Morning Snip:
Sobbing

From “Goodbye, Children,” the latest entry at Dominique Browning’s Slow Love Life:

My younger son Theo, returns to California for one more year of college. He has spent much of the summer with me, so once again, as I wrote about in my book, Slow Love, I’ve been able to be a Stay at Home Mom with an actual child at home. It took some adjustment. Granola disappeared as if locusts had visited. “You’ve forgotten the way 21 year olds eat, Mom.” The photograph here–which I did not set up, but instead, came home to one afternoon–shows what passed for putting up clothes. In the living room. “But they’re up off the floor, Mom.” My five-year-old friend Sophia came to visit, clapped her hand over her mouth in mock horror and burst into giggles at the sight of his room. She dubbed him Messy Theo. I tried explaining the virtues of an ordered environment. He tried explaining the irrelevance of chores that were done only to be undone within the same day.

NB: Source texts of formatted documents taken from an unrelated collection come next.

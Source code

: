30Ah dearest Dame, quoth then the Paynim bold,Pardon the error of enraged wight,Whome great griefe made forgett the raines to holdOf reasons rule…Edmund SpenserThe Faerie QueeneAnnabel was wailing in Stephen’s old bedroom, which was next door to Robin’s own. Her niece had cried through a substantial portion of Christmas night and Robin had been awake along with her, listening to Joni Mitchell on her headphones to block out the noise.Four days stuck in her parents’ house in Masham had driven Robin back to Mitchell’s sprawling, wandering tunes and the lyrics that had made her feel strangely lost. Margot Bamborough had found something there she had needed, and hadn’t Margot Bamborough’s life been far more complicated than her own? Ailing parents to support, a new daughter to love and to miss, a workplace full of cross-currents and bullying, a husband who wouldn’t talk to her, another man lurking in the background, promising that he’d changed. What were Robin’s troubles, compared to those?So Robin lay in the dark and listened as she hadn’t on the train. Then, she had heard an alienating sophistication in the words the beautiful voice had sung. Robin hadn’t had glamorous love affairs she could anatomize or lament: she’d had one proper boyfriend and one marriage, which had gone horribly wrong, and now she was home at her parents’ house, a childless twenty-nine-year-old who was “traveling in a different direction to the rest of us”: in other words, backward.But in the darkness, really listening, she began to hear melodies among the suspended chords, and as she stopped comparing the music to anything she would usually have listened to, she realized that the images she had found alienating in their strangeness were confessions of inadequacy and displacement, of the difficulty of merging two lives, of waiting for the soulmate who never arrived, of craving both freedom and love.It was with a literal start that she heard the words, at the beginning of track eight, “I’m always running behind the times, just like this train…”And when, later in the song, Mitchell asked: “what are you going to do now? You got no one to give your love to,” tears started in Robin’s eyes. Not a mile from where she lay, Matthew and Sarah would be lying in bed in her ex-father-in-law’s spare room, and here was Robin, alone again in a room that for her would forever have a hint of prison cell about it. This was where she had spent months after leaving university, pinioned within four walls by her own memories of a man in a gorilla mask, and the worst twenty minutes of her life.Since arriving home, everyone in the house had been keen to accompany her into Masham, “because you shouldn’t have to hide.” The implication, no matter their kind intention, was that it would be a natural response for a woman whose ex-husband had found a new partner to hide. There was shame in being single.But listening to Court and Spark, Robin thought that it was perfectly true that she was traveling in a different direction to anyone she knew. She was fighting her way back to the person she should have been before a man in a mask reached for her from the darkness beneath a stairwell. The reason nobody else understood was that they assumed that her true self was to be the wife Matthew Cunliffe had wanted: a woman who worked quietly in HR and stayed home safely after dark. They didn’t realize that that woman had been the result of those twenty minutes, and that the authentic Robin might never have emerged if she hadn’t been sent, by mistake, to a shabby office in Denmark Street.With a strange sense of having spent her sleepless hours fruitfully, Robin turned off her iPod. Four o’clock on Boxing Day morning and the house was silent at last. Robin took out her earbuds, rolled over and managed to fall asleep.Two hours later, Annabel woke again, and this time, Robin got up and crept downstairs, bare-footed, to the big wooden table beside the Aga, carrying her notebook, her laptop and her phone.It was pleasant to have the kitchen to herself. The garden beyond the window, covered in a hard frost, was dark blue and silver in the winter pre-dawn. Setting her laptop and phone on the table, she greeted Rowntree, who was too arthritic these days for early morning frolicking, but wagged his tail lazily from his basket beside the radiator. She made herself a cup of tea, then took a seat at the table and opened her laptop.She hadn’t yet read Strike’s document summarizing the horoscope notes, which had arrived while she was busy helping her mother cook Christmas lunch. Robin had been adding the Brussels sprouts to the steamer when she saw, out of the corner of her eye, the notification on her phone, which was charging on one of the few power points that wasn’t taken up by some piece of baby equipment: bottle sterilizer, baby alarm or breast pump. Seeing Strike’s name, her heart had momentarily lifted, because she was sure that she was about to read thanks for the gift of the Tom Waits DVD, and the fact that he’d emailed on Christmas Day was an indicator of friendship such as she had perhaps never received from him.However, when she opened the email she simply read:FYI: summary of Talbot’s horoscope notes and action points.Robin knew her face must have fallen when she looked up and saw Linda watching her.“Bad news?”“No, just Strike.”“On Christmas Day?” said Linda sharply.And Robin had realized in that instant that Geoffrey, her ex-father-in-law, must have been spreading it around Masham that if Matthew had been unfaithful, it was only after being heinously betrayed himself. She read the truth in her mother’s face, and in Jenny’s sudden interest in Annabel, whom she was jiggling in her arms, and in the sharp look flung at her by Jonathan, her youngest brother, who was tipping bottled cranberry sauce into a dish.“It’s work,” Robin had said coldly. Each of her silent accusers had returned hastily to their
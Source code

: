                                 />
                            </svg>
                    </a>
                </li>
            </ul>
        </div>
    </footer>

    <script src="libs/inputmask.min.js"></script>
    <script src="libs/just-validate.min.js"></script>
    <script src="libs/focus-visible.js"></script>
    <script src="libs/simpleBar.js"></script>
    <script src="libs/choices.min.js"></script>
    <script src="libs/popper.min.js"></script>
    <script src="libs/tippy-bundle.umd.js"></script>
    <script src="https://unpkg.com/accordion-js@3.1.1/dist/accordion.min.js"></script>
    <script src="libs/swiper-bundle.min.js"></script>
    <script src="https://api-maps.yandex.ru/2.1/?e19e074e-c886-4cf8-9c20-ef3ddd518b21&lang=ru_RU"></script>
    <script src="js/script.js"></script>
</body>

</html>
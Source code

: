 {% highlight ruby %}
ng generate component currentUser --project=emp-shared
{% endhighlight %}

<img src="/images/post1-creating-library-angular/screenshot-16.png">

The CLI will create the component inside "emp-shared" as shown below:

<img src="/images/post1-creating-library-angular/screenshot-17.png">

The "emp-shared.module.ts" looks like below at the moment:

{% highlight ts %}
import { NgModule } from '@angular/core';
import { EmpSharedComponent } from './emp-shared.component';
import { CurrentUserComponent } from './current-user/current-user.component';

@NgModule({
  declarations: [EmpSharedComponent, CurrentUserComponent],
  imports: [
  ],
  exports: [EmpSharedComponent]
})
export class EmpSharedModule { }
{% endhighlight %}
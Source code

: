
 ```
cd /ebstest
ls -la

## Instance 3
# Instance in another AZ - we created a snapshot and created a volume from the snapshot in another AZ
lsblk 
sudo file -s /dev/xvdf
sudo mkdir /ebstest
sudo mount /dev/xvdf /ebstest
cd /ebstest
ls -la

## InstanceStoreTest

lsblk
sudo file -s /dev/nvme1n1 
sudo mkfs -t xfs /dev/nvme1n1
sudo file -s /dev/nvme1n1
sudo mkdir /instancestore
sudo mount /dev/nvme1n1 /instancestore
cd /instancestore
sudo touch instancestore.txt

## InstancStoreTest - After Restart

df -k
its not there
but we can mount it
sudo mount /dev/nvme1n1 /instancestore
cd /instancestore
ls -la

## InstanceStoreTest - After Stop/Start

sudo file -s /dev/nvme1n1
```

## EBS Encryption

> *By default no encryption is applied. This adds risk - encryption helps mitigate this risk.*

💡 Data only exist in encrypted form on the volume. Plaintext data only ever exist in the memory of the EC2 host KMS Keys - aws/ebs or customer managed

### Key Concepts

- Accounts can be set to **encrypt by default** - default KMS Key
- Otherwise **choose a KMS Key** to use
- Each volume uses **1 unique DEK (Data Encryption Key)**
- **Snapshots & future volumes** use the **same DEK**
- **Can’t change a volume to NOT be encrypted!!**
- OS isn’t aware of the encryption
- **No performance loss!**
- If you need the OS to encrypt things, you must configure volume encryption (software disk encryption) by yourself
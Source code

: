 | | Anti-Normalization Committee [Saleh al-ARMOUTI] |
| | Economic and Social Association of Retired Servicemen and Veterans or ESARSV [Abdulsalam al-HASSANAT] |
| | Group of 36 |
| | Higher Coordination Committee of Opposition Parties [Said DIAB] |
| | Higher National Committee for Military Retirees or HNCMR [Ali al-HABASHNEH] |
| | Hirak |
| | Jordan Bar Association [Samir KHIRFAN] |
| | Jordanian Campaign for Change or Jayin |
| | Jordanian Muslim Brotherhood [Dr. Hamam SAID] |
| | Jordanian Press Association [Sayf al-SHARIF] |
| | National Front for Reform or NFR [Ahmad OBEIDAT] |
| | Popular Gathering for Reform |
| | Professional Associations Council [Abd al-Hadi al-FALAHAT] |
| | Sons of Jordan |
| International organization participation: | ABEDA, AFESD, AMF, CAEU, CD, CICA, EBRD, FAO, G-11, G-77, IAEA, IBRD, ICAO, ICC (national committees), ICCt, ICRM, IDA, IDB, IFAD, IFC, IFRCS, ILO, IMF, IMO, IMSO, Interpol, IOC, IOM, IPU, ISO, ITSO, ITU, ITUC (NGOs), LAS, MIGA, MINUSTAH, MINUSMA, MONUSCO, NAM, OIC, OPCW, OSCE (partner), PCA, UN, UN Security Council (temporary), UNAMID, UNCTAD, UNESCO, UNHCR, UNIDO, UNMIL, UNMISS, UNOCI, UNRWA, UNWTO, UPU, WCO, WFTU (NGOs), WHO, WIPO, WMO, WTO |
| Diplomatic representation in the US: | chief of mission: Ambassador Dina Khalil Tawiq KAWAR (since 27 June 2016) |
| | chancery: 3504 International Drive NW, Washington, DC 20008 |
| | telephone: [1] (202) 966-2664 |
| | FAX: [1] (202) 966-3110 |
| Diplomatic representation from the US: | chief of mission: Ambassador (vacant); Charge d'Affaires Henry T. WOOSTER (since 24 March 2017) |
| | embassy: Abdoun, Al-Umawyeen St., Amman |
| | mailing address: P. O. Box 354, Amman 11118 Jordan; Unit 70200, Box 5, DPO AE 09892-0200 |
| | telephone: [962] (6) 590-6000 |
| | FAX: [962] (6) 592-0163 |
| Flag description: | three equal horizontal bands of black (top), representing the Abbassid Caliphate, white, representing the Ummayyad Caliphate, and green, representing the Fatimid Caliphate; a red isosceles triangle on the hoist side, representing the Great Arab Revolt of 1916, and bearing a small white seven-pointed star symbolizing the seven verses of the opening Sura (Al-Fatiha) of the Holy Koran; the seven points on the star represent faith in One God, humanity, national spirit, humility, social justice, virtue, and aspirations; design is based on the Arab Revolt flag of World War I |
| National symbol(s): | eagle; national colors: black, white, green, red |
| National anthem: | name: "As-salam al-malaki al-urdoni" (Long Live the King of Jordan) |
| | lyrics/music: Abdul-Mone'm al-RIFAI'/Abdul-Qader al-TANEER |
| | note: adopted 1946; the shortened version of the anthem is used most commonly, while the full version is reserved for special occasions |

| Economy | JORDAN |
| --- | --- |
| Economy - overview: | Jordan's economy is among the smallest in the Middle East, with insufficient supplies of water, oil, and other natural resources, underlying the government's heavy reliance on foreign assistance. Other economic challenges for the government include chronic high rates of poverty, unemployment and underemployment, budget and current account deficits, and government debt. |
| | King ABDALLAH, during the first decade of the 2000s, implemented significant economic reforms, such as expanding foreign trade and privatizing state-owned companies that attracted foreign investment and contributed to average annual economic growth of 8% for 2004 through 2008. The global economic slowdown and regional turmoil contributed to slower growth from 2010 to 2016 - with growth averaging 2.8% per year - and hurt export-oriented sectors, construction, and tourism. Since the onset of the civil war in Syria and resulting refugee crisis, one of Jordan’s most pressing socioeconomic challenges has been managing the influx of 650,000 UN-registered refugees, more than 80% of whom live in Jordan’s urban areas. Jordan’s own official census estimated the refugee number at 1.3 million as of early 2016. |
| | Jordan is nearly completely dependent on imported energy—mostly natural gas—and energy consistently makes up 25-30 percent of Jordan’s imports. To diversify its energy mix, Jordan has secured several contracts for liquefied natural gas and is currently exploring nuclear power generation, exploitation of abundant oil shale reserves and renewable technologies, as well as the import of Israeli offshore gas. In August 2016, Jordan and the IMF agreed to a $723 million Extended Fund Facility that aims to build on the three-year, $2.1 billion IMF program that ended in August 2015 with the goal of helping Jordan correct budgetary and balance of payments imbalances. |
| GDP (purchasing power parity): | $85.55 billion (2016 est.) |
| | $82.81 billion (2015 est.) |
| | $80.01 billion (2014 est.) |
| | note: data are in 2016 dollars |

And we had great talks, walks, swims, meals, and enjoyed one another’s company. We watched rainbows dissolve, and I got to wish him goodnight for weeks, the same way I did every night through his and his brother’s childhoods, the way my mother did in mine: “Fais de beaux reves.”

By the time you are reading this, I’ll be driving him to Providence. And I can promise you, the moment he and his backpack hit the lobby of the train station, I’ll be sobbing.